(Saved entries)
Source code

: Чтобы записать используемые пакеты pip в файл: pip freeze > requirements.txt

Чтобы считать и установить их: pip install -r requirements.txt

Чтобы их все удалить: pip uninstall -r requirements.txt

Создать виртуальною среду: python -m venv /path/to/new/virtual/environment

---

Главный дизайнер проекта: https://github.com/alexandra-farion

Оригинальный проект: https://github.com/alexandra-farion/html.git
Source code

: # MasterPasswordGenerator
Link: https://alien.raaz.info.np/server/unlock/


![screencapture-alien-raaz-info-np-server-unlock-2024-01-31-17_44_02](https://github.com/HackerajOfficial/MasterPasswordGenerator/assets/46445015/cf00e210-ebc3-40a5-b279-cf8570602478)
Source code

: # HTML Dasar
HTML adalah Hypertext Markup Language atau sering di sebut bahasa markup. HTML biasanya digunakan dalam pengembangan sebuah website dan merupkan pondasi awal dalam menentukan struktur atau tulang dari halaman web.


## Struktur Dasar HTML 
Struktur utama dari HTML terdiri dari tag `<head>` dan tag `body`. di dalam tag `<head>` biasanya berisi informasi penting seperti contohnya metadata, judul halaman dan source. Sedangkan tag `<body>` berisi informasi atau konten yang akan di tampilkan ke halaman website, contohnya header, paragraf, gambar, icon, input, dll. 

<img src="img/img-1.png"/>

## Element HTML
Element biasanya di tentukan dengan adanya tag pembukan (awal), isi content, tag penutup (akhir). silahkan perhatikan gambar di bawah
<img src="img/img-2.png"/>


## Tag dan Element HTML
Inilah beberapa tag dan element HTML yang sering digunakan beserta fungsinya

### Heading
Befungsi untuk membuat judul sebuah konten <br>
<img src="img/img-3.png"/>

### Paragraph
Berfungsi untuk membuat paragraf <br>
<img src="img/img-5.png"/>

--

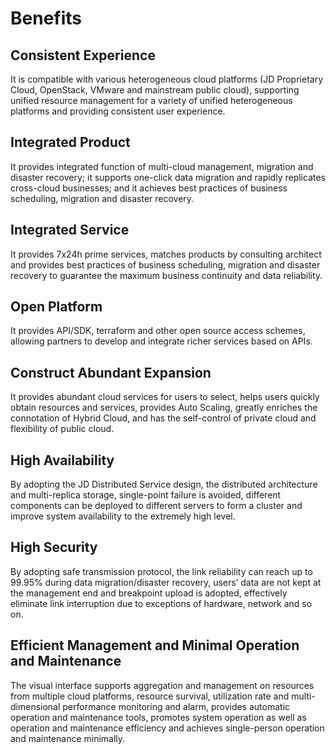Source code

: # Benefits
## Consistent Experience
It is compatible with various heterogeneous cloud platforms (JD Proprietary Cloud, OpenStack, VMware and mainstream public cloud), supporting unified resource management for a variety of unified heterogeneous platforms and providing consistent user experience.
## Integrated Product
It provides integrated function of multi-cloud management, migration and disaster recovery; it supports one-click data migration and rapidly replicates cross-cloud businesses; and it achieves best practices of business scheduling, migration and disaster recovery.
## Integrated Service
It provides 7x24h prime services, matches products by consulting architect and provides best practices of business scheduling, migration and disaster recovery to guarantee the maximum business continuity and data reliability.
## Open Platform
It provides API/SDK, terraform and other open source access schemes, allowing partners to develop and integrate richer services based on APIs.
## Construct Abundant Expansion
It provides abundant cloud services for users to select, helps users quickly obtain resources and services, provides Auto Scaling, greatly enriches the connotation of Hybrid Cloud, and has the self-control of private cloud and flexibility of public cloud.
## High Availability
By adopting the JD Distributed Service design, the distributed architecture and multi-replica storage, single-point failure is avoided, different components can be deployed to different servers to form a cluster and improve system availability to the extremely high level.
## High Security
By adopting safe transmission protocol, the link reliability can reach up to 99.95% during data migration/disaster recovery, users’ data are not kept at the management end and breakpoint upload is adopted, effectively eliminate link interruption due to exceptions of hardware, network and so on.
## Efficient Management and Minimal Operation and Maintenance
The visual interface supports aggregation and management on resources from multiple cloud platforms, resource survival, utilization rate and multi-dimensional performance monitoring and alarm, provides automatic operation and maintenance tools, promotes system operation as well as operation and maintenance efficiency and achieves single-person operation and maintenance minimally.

*PROBLEM STATEMENT*.
The count of lines above that include the string "sebuah" is the sole expected answer.

*SOLUTION BELOW*.
2